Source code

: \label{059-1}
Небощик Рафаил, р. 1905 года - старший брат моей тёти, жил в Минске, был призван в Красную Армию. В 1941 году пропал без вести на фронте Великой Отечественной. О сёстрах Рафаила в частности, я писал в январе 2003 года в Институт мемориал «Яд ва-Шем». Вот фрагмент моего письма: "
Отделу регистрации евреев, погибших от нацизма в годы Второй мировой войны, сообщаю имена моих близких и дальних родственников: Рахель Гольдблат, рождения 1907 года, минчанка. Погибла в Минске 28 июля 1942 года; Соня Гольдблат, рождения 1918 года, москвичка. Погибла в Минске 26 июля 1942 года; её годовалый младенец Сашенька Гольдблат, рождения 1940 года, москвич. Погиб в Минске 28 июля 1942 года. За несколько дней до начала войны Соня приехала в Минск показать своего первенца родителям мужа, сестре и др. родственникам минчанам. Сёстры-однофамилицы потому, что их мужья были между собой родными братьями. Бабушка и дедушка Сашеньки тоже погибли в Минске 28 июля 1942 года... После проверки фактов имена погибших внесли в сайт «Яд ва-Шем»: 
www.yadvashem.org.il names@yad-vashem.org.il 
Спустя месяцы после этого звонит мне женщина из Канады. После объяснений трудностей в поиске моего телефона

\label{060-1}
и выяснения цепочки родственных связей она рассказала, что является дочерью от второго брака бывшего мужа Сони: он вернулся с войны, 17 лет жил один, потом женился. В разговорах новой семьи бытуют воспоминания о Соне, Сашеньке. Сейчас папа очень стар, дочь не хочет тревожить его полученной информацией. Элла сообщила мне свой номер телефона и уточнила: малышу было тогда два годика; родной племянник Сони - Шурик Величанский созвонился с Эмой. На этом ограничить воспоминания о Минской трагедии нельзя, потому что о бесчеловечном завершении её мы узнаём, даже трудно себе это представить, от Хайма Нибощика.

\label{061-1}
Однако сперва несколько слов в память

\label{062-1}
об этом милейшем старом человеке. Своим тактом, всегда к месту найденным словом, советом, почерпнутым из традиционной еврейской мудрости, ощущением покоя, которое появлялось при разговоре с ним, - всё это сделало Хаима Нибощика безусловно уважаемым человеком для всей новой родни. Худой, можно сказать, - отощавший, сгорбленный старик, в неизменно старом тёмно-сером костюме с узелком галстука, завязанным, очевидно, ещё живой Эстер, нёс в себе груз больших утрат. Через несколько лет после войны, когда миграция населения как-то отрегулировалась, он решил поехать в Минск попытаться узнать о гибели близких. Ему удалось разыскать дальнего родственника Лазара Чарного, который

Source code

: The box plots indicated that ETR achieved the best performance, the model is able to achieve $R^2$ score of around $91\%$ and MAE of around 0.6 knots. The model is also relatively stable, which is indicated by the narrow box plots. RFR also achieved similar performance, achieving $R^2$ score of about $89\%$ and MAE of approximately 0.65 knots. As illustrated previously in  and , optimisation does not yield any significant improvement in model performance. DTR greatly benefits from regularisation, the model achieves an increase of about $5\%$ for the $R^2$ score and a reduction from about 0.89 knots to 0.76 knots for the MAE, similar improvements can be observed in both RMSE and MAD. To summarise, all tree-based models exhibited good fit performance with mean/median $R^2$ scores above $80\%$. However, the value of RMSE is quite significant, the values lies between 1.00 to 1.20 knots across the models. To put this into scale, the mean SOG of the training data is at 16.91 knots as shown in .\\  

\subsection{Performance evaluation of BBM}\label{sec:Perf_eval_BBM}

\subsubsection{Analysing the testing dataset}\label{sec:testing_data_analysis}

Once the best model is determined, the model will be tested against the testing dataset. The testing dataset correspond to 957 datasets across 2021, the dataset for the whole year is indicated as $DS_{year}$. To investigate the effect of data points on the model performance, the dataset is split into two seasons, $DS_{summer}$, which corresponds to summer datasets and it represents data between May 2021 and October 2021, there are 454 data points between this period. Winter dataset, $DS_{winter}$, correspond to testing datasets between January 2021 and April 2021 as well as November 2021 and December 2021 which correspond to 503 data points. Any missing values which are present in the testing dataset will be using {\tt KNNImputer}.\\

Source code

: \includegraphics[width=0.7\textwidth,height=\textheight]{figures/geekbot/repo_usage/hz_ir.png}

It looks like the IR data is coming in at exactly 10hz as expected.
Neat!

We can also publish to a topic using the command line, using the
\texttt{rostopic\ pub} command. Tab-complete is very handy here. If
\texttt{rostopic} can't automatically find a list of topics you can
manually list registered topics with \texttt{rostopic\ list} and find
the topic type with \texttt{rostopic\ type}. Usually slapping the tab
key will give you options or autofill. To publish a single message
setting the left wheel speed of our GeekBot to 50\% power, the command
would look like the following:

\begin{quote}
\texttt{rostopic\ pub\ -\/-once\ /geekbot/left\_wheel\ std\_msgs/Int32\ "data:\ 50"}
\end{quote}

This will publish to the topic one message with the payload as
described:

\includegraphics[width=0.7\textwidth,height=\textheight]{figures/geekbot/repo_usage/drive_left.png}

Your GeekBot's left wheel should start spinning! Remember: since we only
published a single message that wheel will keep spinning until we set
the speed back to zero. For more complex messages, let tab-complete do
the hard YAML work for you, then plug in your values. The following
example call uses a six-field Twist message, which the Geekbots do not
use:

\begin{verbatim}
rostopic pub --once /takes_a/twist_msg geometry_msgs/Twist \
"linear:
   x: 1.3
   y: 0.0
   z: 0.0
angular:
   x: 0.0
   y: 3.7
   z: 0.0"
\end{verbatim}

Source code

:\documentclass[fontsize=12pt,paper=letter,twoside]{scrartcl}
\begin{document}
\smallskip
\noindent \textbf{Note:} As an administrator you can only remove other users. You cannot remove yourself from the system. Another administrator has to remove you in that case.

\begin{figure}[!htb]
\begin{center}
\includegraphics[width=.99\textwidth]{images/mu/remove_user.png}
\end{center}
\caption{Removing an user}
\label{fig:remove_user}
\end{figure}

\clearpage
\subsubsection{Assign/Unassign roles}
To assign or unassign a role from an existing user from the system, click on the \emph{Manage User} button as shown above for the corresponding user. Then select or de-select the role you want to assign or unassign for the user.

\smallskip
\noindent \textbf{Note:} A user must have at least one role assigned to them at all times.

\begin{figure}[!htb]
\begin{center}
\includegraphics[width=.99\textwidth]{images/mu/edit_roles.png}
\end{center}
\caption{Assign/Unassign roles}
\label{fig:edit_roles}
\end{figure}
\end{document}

**Directions for this task:** Whenever the word "noindent" appears in a line of the listing, copy out that line.

**Solution to this exercise:**
\noindent \textbf{Note:} As an administrator you can only remove other users. You cannot remove yourself from the system. Another administrator has to remove you in that case.
\noindent \textbf{Note:} A user must have at least one role assigned to them at all times.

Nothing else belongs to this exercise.